Hi all,

this is the answer I found in Cisco website, but according to this, I didnot make any updates or any configuration changes, but stilll my sensing interface is going down. I'm not even getting the error messages which they have mentioned at the end.

Ans: During a signature update and reconfigurations, sensorApp stops to process packets as it processes the new signatures in the update. The network driver detects that sensorApp has stopped and pulls any new packets from the buffer. So the network driver does different things, which depends on the configuration and sensor model:

Promiscuous Interface—It brings the link down on the interfaces, and brings the link back up once sensorApp starts to monitor again.

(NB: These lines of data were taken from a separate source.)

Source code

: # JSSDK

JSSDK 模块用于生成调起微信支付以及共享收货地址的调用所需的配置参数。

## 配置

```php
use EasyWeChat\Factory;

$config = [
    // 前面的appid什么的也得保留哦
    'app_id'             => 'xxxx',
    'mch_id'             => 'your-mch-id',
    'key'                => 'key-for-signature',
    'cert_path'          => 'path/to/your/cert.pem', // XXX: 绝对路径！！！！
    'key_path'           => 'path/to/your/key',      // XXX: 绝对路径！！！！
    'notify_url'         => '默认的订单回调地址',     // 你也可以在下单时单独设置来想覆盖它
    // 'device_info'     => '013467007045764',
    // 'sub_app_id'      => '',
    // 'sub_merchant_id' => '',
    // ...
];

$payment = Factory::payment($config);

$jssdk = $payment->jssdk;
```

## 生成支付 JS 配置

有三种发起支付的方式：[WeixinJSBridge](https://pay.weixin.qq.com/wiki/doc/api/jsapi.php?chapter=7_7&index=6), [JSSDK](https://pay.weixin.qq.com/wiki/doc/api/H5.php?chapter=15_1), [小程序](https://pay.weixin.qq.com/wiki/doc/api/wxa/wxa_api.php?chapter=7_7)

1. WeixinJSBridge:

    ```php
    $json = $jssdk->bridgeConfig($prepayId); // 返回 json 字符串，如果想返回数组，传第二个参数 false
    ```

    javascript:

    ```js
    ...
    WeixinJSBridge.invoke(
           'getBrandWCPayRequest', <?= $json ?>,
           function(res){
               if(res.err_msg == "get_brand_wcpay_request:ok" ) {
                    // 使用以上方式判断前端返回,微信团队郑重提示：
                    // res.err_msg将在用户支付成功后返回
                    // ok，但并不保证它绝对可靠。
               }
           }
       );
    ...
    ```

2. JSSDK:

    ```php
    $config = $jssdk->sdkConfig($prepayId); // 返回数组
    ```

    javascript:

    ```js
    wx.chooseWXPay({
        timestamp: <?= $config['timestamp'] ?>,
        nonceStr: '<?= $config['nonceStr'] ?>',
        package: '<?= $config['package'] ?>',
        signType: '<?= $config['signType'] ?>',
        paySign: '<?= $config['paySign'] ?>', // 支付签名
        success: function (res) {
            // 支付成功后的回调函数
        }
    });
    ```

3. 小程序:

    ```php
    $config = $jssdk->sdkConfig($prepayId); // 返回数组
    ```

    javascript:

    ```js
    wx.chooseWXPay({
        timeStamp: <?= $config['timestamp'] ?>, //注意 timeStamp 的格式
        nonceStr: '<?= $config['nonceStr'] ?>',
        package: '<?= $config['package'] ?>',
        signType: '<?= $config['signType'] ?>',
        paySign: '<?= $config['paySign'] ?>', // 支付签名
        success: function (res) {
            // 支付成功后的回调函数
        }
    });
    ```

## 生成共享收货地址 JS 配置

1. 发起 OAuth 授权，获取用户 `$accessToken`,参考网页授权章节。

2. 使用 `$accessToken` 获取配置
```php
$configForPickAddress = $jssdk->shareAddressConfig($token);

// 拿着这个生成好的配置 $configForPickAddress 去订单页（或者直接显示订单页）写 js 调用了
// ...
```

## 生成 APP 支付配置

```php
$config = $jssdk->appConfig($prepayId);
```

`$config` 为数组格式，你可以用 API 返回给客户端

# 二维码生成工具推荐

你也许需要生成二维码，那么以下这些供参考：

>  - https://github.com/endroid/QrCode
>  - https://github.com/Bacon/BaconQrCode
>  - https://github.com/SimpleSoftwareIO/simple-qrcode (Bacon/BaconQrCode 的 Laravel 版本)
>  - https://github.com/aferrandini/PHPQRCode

Inline Interface or Inline Vlan Pair—It depends on the Bypass setting:

• Bypass Auto—The driver keeps the link up and begins to pass packets through without analysis. It then reverts back to sending the packets through sensorApp once sensorApp starts to monitor again.

  
  

• Bypass Off—The driver brings the link down on the interfaces, which is the same as in promiscuous mode, and brings them back up once sensorApp starts to monitor again.

  
  

So, if sensor app does not pull packets from the buffer, which possibly occurs because there is no interface configured to process packets, then the driver can put the interface in a down state.

These logs are seen when the sensing interface flaps:

28Jun2011 09:03:09.483 6050.885 interface[409] Cid/W errWarning Inline databypass has started. 28Jun2011 09:03:13.639 4.156 interface[409] Cid/W errWarning Inline databypass has stopped. 28Jun2011 09:19:23.922 970.283 interface[409] Cid/W errWarning Inline databypass has started. 28Jun2011 09:19:27.486 3.564 interface[409] Cid/W errWarning Inline databypass has stopped.